Data for processing ▸
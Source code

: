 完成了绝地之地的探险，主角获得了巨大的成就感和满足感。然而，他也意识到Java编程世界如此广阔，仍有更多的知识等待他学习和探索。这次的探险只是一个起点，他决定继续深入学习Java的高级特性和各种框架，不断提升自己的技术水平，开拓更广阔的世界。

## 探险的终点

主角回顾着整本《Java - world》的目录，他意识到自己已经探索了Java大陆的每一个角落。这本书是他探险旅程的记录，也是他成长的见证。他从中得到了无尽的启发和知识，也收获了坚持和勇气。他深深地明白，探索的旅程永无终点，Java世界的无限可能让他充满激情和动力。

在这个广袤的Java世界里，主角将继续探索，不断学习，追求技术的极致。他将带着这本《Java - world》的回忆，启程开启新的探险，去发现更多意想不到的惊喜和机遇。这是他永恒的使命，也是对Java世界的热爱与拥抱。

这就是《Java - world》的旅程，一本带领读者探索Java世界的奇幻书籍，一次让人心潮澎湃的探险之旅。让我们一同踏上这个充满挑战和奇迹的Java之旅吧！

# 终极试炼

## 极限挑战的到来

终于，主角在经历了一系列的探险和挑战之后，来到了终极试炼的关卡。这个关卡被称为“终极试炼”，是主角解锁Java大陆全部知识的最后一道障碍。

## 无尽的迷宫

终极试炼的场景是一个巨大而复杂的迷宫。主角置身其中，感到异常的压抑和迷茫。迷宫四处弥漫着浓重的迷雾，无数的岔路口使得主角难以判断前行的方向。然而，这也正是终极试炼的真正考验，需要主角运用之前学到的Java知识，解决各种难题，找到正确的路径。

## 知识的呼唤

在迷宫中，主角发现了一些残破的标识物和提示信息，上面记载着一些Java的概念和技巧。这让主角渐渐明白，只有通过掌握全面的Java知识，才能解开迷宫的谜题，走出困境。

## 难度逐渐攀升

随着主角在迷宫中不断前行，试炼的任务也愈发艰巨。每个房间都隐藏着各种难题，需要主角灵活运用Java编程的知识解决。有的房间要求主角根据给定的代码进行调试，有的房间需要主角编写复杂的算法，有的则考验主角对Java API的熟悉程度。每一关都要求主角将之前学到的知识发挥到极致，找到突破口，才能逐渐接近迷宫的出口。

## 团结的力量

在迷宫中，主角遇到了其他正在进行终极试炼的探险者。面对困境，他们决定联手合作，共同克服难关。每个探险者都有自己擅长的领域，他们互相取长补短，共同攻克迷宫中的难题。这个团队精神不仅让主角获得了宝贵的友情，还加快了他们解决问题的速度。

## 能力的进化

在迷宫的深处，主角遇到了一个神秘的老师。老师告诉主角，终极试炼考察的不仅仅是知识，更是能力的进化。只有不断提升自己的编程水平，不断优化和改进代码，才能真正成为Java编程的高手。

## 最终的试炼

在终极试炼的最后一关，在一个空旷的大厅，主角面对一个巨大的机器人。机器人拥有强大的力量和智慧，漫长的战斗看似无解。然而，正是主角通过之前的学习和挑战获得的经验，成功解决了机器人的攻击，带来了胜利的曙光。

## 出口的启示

What you have to do ▸
Look over the records above and copy each line that includes the string "world".

Exercise response ▸
主角回顾着整本《Java - world》的目录，他意识到自己已经探索了Java大陆的每一个角落。这本书是他探险旅程的记录，也是他成长的见证。他从中得到了无尽的启发和知识，也收获了坚持和勇气。他深深地明白，探索的旅程永无终点，Java世界的无限可能让他充满激情和动力。
在这个广袤的Java世界里，主角将继续探索，不断学习，追求技术的极致。他将带着这本《Java - world》的回忆，启程开启新的探险，去发现更多意想不到的惊喜和机遇。这是他永恒的使命，也是对Java世界的热爱与拥抱。
这就是《Java - world》的旅程，一本带领读者探索Java世界的奇幻书籍，一次让人心潮澎湃的探险之旅。让我们一同踏上这个充满挑战和奇迹的Java之旅吧！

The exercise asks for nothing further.